→ **Data excerpts**:
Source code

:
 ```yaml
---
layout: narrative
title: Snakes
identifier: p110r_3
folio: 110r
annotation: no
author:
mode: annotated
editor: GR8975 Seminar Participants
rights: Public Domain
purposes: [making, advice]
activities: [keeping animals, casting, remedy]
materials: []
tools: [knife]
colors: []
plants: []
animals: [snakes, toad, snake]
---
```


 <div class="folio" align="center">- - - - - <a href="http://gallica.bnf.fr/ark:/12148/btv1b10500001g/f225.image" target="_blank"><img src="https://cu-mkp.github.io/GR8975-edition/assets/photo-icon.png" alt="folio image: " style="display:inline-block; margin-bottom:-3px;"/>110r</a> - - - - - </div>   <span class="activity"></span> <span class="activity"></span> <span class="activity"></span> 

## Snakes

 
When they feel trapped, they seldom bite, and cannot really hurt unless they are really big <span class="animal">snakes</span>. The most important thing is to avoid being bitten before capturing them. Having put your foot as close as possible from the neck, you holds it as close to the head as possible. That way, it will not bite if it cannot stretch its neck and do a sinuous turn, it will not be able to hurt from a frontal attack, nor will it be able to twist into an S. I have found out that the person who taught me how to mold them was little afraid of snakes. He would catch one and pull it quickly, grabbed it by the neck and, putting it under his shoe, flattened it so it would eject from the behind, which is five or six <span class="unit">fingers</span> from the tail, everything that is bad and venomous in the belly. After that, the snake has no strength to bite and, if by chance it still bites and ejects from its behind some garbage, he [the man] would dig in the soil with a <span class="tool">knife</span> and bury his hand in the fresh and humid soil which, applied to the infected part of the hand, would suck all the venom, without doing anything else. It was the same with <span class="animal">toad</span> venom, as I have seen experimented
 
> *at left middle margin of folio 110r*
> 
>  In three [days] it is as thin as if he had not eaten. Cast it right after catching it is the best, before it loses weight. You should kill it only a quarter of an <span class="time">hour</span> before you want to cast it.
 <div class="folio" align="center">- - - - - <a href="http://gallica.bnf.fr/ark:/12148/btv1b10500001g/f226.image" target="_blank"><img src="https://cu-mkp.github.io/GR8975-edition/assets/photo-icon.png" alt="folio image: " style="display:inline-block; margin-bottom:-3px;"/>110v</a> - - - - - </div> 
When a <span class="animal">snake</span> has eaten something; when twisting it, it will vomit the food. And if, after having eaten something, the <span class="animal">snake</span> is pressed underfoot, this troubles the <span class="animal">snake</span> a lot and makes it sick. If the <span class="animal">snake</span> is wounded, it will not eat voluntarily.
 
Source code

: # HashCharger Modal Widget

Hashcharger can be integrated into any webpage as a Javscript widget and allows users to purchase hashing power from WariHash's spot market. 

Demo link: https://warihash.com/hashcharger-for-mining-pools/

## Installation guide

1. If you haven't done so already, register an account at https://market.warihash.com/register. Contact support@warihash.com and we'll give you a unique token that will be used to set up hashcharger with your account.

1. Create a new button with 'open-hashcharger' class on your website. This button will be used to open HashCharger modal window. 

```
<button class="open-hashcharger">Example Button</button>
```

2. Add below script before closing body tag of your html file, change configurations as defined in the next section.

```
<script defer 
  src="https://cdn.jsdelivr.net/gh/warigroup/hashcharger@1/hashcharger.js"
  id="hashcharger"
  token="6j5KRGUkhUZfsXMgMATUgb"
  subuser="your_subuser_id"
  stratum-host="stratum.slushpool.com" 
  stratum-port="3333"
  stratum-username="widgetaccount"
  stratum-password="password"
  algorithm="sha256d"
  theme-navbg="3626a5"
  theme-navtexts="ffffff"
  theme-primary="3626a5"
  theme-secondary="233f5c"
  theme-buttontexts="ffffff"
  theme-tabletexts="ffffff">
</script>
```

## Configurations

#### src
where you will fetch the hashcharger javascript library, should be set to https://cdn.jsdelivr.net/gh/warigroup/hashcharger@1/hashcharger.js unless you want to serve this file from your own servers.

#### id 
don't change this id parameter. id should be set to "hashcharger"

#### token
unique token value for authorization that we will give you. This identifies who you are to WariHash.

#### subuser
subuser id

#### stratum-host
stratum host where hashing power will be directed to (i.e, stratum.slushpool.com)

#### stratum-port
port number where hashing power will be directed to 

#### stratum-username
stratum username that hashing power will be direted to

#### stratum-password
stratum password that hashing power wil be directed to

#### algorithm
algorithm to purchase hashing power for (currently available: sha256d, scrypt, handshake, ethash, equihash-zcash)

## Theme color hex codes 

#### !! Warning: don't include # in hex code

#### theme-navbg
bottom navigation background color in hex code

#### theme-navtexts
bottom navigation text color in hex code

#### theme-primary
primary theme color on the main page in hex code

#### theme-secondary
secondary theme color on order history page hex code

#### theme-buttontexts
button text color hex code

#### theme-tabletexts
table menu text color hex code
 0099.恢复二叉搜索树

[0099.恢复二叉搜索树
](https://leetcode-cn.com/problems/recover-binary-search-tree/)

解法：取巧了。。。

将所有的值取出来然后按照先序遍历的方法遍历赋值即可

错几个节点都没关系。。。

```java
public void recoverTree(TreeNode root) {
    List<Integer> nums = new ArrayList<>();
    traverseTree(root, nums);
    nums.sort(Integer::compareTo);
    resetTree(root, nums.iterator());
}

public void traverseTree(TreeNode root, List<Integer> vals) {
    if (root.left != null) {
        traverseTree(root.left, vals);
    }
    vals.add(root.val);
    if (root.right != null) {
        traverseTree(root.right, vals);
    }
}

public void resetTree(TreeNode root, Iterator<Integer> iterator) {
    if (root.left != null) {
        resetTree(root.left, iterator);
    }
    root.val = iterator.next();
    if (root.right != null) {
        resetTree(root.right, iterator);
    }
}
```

→ **What you are asked to do**:
What lines in the data above carry "navigation"? Return them all.

→ **Your solution**:
bottom navigation background color in hex code
bottom navigation text color in hex code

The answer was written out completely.